▶ _YOUR ASSIGNMENT_
Your response should give back each record exactly, word for word.

▶ _DATA PROVIDED_
--------------------

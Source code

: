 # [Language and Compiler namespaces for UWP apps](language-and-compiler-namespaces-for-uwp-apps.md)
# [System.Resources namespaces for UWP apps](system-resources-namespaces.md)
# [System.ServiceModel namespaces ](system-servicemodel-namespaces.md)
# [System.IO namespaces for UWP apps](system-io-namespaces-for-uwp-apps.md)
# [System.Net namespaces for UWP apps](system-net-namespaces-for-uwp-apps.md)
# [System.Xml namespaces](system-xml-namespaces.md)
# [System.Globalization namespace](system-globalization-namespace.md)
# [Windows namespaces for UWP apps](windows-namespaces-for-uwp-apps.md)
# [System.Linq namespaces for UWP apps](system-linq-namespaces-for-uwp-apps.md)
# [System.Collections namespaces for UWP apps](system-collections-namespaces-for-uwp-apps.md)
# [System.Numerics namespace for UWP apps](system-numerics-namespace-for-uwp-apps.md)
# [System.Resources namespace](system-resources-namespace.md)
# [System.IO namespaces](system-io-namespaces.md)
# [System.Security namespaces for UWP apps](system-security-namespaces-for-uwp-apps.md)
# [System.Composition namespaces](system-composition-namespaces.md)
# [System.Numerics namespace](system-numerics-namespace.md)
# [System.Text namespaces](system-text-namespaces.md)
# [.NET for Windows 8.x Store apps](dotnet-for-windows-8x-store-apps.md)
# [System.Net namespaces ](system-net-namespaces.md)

--------------------

▶ _EXERCISE RESPONSE_
Source code

: # [Language and Compiler namespaces for UWP apps](language-and-compiler-namespaces-for-uwp-apps.md)
# [System.Resources namespaces for UWP apps](system-resources-namespaces.md)
# [System.ServiceModel namespaces ](system-servicemodel-namespaces.md)
# [System.IO namespaces for UWP apps](system-io-namespaces-for-uwp-apps.md)
# [System.Net namespaces for UWP apps](system-net-namespaces-for-uwp-apps.md)
# [System.Xml namespaces](system-xml-namespaces.md)
# [System.Globalization namespace](system-globalization-namespace.md)
# [Windows namespaces for UWP apps](windows-namespaces-for-uwp-apps.md)
# [System.Linq namespaces for UWP apps](system-linq-namespaces-for-uwp-apps.md)
# [System.Collections namespaces for UWP apps](system-collections-namespaces-for-uwp-apps.md)
# [System.Numerics namespace for UWP apps](system-numerics-namespace-for-uwp-apps.md)
# [System.Resources namespace](system-resources-namespace.md)
# [System.IO namespaces](system-io-namespaces.md)
# [System.Security namespaces for UWP apps](system-security-namespaces-for-uwp-apps.md)
# [System.Composition namespaces](system-composition-namespaces.md)
# [System.Numerics namespace](system-numerics-namespace.md)
# [System.Text namespaces](system-text-namespaces.md)
# [.NET for Windows 8.x Store apps](dotnet-for-windows-8x-store-apps.md)
# [System.Net namespaces ](system-net-namespaces.md)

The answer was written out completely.